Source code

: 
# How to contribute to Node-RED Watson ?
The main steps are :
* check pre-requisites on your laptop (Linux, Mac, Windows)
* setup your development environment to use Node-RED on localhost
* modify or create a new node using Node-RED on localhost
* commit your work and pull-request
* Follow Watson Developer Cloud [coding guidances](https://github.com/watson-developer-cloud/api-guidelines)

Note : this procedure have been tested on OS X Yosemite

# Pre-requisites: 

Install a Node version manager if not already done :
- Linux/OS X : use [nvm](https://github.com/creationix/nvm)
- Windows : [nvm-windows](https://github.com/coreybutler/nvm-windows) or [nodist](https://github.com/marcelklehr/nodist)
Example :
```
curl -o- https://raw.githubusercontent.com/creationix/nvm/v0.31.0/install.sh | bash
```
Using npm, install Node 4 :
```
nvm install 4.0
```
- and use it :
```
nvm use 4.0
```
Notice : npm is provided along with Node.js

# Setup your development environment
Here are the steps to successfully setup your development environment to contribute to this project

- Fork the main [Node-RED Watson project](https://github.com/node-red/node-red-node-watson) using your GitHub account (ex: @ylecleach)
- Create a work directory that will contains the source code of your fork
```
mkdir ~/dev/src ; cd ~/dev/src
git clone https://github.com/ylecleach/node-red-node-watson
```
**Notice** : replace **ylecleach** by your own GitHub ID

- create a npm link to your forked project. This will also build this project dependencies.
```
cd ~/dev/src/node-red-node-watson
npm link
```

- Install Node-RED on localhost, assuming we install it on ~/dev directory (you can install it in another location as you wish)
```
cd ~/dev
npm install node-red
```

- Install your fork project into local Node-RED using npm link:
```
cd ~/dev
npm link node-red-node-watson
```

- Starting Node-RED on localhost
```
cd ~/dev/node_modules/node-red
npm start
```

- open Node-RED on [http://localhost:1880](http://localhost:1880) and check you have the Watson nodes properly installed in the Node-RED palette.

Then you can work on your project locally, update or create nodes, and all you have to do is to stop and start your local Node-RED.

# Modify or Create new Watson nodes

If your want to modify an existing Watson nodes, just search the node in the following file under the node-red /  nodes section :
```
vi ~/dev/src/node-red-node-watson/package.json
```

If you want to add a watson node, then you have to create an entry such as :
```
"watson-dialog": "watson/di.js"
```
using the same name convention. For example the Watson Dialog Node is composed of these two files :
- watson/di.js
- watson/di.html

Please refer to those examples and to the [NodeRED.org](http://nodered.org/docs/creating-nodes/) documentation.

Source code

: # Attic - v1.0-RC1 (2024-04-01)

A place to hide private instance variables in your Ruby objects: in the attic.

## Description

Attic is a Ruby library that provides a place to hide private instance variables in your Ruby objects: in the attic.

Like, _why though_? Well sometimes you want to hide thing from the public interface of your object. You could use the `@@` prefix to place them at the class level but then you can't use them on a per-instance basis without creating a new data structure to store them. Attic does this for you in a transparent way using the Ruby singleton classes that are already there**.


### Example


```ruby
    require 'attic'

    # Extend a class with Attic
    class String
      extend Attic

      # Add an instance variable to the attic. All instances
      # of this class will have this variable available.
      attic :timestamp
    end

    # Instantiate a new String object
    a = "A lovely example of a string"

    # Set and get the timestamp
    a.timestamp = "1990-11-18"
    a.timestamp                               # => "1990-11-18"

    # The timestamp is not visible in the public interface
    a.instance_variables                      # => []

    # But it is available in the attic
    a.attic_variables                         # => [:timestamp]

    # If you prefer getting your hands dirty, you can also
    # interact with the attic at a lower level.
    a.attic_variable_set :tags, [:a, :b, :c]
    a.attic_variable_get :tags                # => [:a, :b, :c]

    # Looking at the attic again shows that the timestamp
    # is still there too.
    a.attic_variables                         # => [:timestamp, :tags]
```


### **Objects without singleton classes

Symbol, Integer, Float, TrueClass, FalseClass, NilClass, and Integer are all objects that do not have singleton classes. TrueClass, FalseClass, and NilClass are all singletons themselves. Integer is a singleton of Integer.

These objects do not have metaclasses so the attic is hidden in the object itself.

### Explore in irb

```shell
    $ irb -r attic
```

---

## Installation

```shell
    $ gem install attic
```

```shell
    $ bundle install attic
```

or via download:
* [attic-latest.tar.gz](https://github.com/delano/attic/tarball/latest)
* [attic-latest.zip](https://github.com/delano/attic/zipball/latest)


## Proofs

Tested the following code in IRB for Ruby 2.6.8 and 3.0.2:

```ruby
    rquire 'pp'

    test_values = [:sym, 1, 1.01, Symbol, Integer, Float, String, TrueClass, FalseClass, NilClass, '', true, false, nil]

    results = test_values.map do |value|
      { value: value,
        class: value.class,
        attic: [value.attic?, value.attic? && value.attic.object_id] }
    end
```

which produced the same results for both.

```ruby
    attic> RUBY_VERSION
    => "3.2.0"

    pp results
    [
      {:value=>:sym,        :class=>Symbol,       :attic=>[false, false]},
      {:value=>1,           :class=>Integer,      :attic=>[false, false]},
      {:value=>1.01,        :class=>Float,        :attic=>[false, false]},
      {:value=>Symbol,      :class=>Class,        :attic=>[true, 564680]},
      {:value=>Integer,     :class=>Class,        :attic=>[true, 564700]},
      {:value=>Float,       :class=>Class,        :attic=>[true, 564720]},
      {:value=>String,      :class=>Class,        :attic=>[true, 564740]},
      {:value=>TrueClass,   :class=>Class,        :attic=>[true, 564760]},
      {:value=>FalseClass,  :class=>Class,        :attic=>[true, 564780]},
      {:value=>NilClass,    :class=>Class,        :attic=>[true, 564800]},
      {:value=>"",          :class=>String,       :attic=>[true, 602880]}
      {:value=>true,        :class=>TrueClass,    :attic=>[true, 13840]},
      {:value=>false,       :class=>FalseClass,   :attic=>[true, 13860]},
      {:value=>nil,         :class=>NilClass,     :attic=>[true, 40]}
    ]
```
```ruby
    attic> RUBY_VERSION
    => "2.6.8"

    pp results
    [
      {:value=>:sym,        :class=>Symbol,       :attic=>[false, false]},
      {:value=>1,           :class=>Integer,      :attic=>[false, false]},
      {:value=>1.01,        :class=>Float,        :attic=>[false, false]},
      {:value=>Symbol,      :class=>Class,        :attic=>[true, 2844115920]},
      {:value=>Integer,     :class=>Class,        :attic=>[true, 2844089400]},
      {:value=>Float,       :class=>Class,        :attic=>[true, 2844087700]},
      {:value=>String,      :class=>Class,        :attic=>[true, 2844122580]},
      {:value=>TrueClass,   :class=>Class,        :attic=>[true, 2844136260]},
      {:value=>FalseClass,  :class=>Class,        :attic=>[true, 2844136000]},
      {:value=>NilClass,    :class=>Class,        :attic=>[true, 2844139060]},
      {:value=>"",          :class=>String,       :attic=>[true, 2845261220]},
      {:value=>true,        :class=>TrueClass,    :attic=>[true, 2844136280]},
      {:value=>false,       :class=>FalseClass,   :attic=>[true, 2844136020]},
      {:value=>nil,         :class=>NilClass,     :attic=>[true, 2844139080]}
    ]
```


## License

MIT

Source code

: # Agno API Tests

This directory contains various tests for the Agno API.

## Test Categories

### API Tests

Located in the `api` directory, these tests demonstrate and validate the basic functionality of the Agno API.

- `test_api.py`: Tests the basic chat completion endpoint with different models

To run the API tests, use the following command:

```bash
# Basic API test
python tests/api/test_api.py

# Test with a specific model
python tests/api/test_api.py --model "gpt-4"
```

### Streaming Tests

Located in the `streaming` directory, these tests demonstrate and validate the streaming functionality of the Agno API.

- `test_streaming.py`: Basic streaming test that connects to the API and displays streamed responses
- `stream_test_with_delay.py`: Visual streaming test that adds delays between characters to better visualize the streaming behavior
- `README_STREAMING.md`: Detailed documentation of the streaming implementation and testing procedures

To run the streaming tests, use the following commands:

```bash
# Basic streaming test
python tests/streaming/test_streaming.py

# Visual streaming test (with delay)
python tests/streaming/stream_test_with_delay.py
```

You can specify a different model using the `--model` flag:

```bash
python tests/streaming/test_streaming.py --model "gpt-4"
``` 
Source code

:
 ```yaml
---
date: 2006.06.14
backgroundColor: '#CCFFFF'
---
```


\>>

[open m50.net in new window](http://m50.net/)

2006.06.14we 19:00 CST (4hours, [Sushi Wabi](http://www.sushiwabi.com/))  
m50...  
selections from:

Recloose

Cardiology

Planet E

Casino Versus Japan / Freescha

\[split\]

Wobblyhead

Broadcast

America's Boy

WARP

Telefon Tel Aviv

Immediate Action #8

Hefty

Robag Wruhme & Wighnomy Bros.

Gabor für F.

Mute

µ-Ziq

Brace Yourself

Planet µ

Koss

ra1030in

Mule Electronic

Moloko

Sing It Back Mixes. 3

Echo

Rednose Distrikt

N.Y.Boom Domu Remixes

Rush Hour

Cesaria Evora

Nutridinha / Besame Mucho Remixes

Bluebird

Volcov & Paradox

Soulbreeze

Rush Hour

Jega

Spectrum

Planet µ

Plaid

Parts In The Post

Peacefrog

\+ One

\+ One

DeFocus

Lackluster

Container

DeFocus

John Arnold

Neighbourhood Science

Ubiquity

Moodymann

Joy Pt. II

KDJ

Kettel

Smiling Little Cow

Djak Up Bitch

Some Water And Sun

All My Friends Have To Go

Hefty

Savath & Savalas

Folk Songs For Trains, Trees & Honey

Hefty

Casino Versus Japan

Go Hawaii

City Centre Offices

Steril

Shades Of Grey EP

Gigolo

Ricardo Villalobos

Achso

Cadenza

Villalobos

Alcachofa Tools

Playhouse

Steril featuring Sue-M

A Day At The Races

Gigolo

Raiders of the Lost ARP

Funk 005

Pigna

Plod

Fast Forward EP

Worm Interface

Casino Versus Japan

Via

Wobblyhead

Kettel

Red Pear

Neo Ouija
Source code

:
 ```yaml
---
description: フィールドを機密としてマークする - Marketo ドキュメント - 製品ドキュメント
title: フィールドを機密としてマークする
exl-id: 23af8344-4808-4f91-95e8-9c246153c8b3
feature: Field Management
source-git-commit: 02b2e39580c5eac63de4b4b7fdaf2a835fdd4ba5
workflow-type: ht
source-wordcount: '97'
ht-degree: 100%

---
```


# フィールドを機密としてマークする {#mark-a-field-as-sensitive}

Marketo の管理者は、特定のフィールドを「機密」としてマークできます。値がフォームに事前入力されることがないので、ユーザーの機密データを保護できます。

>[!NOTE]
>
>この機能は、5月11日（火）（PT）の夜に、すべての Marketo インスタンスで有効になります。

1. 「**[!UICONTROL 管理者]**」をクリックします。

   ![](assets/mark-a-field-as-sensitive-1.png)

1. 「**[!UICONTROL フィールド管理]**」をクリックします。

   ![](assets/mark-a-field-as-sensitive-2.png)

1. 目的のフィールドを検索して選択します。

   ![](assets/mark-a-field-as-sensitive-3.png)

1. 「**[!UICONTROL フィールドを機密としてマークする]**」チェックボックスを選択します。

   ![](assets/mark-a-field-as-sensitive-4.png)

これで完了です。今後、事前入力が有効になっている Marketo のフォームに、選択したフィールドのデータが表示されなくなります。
= = = = =
> INSTRUCTIONS TO FOLLOW: Isolate each line of the listing above that includes "following". Copy it.

> PROBLEM SOLUTION:
If your want to modify an existing Watson nodes, just search the node in the following file under the node-red /  nodes section :
Tested the following code in IRB for Ruby 2.6.8 and 3.0.2:
To run the API tests, use the following command:
To run the streaming tests, use the following commands:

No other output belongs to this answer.